As it turns out, it is quite possible to roll your own service to integrate the two.
Apply mutagen to Jenkins
Step one on my journey to having CI was to customize the Jenkins job definition to be able to merge pull requests from any repository.
To be able to do so, I added two parameters. One is for the URL to the remote repository, the other for the branch.
These parameters are available as environment variables in the script that runs the tests. This snippet will add the repo with changes to be tested as a remote and merge the proposed branch on top of master.
if [ -n "$REPO" -a -n "$BRANCH" ]; then
git remote rm proposed || true
git remote add proposed "$REPO"
git fetch proposed
git checkout origin/master
git merge --no-ff "proposed/$BRANCH" -m "Merge PR"
fi
Last part of the Jenkins change is allowing remotely triggered builds. To do
this, it is necessary to set up an authentication token. Triggering a build is
then a simple HTTP POST
request with a
?cause=203&REPO=https://example.com/repo.git&BRANCH=merge-this-plz&token=BEEFCAFE
.
The cause
part is used to keep track of the pull request in question. It will
come in handy later.
Since we need to get information about the builds in some way, it is necessary to enable sending messages to Fedmsg as a post-build action.

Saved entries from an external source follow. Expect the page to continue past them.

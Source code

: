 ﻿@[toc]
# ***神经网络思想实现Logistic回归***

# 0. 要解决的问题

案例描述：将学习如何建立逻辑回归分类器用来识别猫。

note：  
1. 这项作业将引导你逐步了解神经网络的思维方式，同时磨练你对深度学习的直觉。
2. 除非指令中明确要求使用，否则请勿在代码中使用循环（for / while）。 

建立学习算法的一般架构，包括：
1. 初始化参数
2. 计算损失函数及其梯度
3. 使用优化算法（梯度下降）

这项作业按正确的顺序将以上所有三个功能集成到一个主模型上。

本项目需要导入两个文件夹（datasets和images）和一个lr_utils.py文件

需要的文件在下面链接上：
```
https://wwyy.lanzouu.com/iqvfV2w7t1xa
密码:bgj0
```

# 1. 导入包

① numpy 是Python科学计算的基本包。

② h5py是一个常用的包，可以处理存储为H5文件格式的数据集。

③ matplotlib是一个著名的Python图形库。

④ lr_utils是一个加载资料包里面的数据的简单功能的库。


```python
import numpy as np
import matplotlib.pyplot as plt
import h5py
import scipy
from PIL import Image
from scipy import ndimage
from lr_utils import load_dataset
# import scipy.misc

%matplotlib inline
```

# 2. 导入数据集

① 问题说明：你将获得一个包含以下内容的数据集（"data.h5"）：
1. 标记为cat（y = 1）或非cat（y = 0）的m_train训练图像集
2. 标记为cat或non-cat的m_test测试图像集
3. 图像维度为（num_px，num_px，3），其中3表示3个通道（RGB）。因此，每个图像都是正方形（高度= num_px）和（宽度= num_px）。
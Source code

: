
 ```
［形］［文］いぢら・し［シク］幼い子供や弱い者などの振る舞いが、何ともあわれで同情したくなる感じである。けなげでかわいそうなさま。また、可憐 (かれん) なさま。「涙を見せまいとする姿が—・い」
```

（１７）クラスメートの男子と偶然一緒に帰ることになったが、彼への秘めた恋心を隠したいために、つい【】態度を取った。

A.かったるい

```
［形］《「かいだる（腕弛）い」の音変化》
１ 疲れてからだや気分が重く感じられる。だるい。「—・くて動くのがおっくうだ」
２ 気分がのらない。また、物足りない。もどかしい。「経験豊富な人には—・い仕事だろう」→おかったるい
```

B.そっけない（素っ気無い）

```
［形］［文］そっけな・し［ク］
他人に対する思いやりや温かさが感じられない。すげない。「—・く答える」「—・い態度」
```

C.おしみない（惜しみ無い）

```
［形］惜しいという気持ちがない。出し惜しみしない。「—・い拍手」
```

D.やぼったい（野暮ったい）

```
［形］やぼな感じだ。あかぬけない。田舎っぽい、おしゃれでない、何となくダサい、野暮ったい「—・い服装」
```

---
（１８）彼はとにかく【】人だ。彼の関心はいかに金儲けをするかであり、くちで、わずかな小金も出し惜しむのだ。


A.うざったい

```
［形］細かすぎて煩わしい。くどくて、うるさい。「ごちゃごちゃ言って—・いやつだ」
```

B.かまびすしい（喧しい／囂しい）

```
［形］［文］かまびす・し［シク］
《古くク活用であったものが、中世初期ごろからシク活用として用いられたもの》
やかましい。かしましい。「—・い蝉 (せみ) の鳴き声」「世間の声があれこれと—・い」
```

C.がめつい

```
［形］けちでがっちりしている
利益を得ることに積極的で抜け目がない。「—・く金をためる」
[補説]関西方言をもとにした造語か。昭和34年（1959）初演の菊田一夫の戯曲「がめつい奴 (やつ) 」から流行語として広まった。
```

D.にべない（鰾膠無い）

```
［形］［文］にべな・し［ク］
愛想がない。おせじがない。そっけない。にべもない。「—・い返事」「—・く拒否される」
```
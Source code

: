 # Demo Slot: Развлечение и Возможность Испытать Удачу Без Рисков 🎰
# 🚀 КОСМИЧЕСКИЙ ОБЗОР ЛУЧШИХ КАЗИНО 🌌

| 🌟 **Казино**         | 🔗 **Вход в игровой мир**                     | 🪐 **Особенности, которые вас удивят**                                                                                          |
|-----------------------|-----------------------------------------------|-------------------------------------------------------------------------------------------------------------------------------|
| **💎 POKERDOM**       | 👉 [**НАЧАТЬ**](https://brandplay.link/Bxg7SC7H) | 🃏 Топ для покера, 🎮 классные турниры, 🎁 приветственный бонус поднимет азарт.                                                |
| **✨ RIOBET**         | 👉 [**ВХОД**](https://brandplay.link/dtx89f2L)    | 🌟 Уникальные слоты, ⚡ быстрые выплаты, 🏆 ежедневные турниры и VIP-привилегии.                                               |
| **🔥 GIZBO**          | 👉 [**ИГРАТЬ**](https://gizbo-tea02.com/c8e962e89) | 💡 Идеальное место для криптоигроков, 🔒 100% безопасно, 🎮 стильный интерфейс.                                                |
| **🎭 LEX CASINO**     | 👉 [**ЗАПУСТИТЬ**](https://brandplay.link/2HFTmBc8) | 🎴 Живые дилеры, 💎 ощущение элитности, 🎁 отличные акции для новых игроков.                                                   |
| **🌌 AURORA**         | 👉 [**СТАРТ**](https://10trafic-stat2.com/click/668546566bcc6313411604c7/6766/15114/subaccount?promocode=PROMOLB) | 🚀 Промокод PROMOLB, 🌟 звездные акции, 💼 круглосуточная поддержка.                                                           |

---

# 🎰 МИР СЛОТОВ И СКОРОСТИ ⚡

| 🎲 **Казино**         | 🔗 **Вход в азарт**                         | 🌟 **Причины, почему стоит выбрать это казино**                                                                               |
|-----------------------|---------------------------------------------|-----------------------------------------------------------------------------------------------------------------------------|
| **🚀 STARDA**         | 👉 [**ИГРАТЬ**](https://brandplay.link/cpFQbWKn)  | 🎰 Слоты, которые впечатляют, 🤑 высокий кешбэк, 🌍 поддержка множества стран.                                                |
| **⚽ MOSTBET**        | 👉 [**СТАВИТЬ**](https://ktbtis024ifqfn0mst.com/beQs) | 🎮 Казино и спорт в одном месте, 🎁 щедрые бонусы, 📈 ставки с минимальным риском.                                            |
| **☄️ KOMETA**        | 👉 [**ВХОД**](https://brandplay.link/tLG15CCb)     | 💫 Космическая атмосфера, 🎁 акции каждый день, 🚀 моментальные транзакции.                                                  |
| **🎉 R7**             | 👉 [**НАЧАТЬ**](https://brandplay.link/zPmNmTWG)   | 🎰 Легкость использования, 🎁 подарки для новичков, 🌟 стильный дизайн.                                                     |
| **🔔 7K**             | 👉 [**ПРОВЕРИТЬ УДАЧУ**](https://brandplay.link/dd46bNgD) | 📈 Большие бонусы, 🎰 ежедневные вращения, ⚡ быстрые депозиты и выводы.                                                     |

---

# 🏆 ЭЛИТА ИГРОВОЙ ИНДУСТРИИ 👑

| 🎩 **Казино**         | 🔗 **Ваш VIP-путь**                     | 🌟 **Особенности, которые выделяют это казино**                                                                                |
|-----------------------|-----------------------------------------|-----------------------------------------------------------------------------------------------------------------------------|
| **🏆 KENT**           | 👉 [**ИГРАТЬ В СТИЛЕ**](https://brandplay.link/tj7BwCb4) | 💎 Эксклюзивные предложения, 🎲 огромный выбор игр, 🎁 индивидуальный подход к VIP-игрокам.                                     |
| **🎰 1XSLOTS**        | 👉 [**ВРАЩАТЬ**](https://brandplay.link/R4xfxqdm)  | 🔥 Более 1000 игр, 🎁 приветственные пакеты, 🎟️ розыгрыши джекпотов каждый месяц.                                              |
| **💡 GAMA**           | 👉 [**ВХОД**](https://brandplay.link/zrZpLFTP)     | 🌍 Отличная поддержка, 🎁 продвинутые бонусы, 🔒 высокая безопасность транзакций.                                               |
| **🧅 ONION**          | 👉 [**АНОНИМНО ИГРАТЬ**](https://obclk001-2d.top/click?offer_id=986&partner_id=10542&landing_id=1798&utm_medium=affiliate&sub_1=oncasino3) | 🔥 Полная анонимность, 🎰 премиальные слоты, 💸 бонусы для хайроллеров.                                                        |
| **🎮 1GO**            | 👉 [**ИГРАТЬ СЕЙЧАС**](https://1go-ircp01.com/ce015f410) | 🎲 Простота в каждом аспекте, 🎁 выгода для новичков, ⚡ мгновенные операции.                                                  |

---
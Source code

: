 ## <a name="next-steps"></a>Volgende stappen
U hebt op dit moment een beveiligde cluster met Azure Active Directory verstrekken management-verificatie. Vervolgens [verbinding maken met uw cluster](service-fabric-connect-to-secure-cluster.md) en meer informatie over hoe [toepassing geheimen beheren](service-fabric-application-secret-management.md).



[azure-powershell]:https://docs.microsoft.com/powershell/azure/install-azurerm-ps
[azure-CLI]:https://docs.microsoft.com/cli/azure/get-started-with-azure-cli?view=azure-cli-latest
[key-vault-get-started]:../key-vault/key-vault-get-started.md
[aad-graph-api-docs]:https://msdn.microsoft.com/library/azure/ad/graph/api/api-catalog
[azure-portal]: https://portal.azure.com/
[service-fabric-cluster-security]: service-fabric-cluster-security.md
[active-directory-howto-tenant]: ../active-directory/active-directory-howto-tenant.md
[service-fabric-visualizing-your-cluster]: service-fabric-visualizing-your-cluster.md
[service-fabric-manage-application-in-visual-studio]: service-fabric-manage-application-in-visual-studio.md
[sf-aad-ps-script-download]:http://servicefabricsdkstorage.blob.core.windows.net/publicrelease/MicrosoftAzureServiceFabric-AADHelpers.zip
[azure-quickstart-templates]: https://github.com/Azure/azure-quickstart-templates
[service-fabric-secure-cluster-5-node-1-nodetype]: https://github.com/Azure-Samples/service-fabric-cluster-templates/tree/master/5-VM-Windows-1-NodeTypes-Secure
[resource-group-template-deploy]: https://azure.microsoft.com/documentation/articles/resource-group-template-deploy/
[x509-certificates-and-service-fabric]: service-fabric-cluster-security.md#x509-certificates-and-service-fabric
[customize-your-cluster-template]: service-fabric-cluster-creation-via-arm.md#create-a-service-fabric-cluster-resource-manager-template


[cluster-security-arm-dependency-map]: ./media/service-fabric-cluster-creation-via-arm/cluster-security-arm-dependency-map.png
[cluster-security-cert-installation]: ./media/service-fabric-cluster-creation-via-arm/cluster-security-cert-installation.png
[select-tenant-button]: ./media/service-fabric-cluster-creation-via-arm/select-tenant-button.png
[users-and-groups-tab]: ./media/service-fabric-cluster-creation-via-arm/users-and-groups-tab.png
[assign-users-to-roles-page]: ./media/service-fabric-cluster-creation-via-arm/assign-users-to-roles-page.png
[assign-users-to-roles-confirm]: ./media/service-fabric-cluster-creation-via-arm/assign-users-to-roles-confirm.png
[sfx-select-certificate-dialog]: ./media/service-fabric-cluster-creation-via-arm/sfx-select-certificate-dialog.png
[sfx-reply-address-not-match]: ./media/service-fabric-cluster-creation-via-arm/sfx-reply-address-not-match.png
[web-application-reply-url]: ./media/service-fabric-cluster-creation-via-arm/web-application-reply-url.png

Supercharge Pagure configuration
The configuration on Pagure side is not that complicated. All that needs to be done is enable Fedmsg integration and set up an API key. This key needs to be able to post comments to pull requests.
One integration point to bind them all
The last part is to run a service that will listen to the messaging bus and trigger actions as needed. When it hears about new or changed pull request, it should trigger a build in Jenkins. When a build finishes (and is actually a build that verified a pull request), a comment with details should be posted to proper place.
I put the code to do exactly this into a poor-man-ci repo on Pagure.
I have deployed this thing on my VPS and so far it seems to be working quite well. Open infrastructure for the win!
Implementation details
The service is based on the pdc-updater model. There is a consumer running as
part of fedmsg-hub
. It subscribes to three topics: one from Jenkins, one for
new pull requests on Pagure and one for comments on existing pull requests.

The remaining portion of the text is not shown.